Rosenberg accepts the classic German view of the Volk, which he relates closely to the concept of race. “The state is nowadays no longer an independent idol, before which everything must bow down; the state is not even an end but is only a means for the preservation of the folk ... Forms of the state change, and laws of the state pass away; the folk remains. From this alone follows that the nation is the first and last, that to which everything else has to be subordinated."[38] “The new thought puts folk and race higher than the state and its forms. It declares protection of the folk more important than protection of a religious denomination, a class, the monarchy, or the republic; it sees in treason against the folk a greater crime than high treason against the state."[39]
The essence of Rosenberg’s racial ideas was incorporated in point 4 of the program of the Nazi Party, which reads as follows: “None but members of the nation [Volk] may be citizens of the State. None but those of German blood, whatever their creed, may be members of the nation. No Jew, therefore, may be a member of the nation."[40] After the Nazis came to power, this concept was made the basis of the German citizenship law of September 15, 1935.
Commenting upon point 4 of the Nazi program in his pamphlet, Nature, Principles, and Aims of the NSDAP, Rosenberg wrote:
An indispensable differentiation must be made sometime in the German Volk consciousness: The right of nationality should not represent something which is received in the cradle as a gift, but should be regarded as a good which must be earned. Although every German is a subject of the state, the rights of nationality should only be received when at the age of twenty or twenty-two he has completed his education or his military service or has finished the labor service which he owes to the state and after having given evidence of honorable conduct. The right to nationality, which must be earned, must become an opportunity for every German to strive for complete humanity and achievement in the service of the Volk. This consciousness, which must always be kept alive, will cause him to regard this earned good quite differently from the way it was regarded in the past and today more than ever.

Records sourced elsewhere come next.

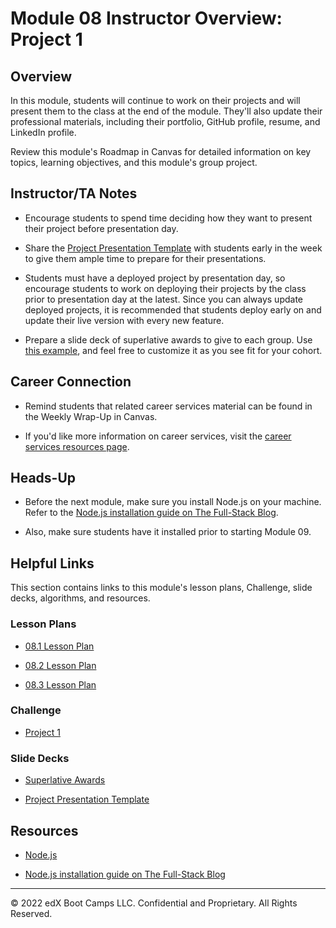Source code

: # Module 08 Instructor Overview: Project 1

## Overview

In this module, students will continue to work on their projects and will present them to the class at the end of the module. They'll also update their professional materials, including their portfolio, GitHub profile, resume, and LinkedIn profile.

Review this module's Roadmap in Canvas for detailed information on key topics, learning objectives, and this module's group project.

## Instructor/TA Notes

* Encourage students to spend time deciding how they want to present their project before presentation day.

* Share the [Project Presentation Template](https://docs.google.com/presentation/d/10QaO9KH8HtUXj__81ve0SZcpO5DbMbqqQr4iPpbwKks/edit?usp=sharing) with students early in the week to give them ample time to prepare for their presentations.

* Students must have a deployed project by presentation day, so encourage students to work on deploying their projects by the class prior to presentation day at the latest. Since you can always update deployed projects, it is recommended that students deploy early on and update their live version with every new feature.

* Prepare a slide deck of superlative awards to give to each group. Use [this example](https://docs.google.com/presentation/d/1Tca5VT_S13ioFUO-pewh_g9dJaBQ9prg-vsRwMjyDXU/edit?usp=sharing), and feel free to customize it as you see fit for your cohort.

## Career Connection

* Remind students that related career services material can be found in the Weekly Wrap-Up in Canvas.

* If you'd like more information on career services, visit the [career services resources page](https://careernetwork.2u.com/?utm_medium=Academics&utm_source=boot_camp/).

## Heads-Up

* Before the next module, make sure you install Node.js on your machine. Refer to the [Node.js installation guide on The Full-Stack Blog](https://coding-boot-camp.github.io/full-stack/nodejs/how-to-install-nodejs).

* Also, make sure students have it installed prior to starting Module 09.

## Helpful Links

This section contains links to this module's lesson plans, Challenge, slide decks, algorithms, and resources.

### Lesson Plans

  * [08.1 Lesson Plan](./01-Day/08.1-LESSON-PLAN.md)

  * [08.2 Lesson Plan](./02-Day/08.2-LESSON-PLAN.md)

  * [08.3 Lesson Plan](./03-Day/08.3-LESSON-PLAN.md)

### Challenge

  * [Project 1](../../../01-Class-Content/08-Project-1-Contd/02-Challenge/README.md)

### Slide Decks

  * [Superlative Awards](https://docs.google.com/presentation/d/1Tca5VT_S13ioFUO-pewh_g9dJaBQ9prg-vsRwMjyDXU/edit?usp=sharing)

  * [Project Presentation Template](https://docs.google.com/presentation/d/10QaO9KH8HtUXj__81ve0SZcpO5DbMbqqQr4iPpbwKks/edit?usp=sharing)

## Resources

  * [Node.js](https://nodejs.org/en/)

  * [Node.js installation guide on The Full-Stack Blog](https://coding-boot-camp.github.io/full-stack/nodejs/how-to-install-nodejs)

---
© 2022 edX Boot Camps LLC. Confidential and Proprietary. All Rights Reserved.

The prevailing concept of state nationality completely ignores the idea of race. According to it whoever has a German passport is a German, whoever has Czech documents is a Czech, although he may have not a single drop of Czech blood in his veins ...
National Socialism also sees in the nature of the structure and leadership of the state an outflowing of a definite character in the Volk. If one permits a wholly foreign race—subject to other impulses—to participate therein, the purity of the organic expression is falsified and the existence of the Volk is crippled....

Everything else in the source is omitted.